Opponents of the legislation say the bill is lifted almost word-for-word from the existing self-regulation standards drawn up by the Network Advertising Initiative (NAI), which they say are not adequate.

The NAI's mission is to provide both information and a mechanism for consumers to monitor and control their online experience and to provide a platform for the development of standards and policies for online marketers, according to the group's website.

"The bill tracks extremely closely to the NAI initiative," said Alyssa Cooper, chief computer scientist at the Centre for Democracy and Technology in the US. "It looks to take self-regulation and put it into legislation. Is that appropriate?
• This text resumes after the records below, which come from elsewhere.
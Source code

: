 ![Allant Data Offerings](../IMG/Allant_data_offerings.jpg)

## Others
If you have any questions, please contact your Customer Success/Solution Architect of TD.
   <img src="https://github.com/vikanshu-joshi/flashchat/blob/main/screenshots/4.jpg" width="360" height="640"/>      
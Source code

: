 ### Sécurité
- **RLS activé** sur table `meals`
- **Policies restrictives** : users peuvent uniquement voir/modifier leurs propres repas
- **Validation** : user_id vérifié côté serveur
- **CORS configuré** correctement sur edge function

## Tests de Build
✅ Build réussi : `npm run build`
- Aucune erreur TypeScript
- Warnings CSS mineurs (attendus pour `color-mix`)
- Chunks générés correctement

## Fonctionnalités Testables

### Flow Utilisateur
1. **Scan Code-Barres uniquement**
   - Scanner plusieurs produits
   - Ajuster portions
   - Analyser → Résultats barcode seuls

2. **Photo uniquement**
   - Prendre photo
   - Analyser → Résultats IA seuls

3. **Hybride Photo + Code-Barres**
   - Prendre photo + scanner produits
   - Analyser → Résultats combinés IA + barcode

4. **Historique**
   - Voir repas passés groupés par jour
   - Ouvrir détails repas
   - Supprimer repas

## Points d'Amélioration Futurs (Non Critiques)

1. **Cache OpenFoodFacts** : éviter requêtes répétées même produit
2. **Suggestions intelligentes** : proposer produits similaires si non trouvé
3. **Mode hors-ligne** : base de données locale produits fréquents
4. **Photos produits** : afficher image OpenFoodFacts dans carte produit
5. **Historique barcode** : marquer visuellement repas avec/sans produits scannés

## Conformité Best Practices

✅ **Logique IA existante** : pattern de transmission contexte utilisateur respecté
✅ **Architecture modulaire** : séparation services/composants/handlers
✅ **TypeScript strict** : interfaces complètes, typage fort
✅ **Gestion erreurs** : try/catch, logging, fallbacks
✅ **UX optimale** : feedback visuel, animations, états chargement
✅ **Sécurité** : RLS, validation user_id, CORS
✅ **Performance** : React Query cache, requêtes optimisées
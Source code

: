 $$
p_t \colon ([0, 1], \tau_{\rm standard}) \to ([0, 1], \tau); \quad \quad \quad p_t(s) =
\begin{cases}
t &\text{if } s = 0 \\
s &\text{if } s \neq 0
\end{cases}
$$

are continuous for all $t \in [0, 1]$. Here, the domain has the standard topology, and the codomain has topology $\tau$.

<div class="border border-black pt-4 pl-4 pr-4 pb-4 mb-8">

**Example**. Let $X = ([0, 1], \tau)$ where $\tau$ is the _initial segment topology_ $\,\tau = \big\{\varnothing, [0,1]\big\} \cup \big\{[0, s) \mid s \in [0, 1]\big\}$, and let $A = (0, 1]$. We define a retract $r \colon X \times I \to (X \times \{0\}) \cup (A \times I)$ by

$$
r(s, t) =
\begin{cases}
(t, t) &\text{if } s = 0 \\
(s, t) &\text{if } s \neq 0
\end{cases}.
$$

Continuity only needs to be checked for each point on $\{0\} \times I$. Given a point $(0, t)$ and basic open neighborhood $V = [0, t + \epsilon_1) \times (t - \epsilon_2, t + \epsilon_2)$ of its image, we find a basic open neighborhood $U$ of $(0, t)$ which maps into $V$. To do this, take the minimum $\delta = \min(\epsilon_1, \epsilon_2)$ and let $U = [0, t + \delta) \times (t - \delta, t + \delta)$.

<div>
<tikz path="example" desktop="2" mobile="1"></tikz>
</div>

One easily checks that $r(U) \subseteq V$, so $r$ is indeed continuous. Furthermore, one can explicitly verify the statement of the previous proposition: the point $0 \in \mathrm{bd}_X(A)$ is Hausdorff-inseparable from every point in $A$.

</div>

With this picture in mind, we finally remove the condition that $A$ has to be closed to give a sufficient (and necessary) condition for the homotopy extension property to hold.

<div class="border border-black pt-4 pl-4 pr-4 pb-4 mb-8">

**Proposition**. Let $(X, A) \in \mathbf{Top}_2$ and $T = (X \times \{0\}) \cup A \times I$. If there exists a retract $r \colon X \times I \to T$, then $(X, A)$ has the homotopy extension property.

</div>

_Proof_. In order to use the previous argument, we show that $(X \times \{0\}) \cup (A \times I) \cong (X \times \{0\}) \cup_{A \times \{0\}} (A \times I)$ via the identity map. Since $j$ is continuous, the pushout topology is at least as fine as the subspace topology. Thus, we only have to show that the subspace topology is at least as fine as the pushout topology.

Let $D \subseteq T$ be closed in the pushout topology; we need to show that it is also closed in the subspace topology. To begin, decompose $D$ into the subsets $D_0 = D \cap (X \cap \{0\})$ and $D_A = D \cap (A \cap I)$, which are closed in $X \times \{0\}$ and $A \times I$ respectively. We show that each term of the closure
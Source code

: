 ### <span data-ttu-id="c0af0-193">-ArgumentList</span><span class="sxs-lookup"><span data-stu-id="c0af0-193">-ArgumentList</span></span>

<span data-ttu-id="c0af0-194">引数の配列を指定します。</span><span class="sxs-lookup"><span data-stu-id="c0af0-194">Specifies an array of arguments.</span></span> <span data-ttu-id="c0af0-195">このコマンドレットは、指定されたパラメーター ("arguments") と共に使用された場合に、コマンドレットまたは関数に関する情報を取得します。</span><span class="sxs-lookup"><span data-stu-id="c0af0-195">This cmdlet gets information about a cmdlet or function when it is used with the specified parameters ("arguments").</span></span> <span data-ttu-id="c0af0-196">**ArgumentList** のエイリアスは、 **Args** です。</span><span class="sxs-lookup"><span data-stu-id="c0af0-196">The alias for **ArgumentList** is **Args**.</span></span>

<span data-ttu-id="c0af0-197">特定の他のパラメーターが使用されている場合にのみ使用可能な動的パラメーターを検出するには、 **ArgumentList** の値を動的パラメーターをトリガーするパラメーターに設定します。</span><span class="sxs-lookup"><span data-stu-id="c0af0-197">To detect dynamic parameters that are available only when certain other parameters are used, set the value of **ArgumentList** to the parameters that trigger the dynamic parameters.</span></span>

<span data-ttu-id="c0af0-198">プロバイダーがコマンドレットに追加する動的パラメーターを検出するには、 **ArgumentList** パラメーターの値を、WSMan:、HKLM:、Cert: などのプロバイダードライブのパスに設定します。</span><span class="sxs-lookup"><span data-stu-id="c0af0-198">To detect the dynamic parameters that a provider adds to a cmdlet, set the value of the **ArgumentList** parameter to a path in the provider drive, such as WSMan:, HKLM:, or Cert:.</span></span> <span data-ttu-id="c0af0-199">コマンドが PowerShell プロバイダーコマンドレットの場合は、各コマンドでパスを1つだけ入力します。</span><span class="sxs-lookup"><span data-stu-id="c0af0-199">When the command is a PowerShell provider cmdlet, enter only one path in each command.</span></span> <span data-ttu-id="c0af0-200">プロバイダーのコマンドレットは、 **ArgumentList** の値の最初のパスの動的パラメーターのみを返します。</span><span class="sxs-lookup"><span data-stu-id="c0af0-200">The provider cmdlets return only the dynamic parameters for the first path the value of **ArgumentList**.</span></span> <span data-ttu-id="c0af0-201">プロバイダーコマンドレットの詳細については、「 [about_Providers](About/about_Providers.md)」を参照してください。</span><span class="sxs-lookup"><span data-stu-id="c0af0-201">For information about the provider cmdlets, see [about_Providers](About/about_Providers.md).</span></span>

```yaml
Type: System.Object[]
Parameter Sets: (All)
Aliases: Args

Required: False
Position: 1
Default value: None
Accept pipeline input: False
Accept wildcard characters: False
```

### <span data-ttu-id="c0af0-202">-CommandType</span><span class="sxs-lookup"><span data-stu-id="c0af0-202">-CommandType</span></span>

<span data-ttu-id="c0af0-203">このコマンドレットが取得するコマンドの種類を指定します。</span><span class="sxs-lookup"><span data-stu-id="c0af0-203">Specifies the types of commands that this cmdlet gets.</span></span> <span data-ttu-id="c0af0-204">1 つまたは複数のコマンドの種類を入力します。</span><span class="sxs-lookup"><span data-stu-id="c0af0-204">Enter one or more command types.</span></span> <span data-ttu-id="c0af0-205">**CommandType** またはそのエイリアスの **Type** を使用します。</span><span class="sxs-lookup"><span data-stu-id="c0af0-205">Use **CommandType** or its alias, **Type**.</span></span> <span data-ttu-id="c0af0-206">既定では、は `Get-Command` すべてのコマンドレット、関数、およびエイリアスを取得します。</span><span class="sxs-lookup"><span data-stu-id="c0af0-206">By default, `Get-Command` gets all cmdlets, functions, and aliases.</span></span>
It depends on the status of the self-regulatory scheme."

Cooper said the NAI's regulations grew out of an incident in 1999 when DoubleClick – which has just been bought by Google – wanted to merge with Abacus, a company that tracked offline what DoubleClick tracks online – consumers' responses to ads.

"That was eight years go," said Cooper. "In those years a lot has changed – the business model, the technology, the players. We feel that those eight years of change have caused NAI's standards to not hold up. Legislation needs to be in place to protect consumers instead of relying on self-regulation."

The NAI's self-regulatory principles suggest that advertisers should not use personally identifiable information – such as medical or financial data or social security numbers – for online preference marketing. The NAI has come up with a proposal to upgrade the regulations.

The new rules would cover a number of areas including scope and enforcement, sensitive consumer characteristics, choice enabling technologies, consumer education and standards for use of personally identifiable information.

Mike Zaneis, vice-president for public policy at the Interactive Advertising Bureau (IAB), said legislation would be harmful to both online companies and consumers. The IAB is a US-based industry group that represents Google, Yahoo and a number of online media companies.

"We're not averse to legislation if we can identify real concerns and come up with real solutions," said Zaneis. "But there are people with ulterior motives who want to regulate advertising because they don't like advertising." He said the bill was a solution searching for a problem and self-regulation was the better option.

"There is no demonstrable consumer harm," he said. "Our customers are not telling us that relevant advertising is bad. It's the opposite – they're telling us it's better than getting random ads. There is a direct consumer benefit. What we're not hearing is consumer harm."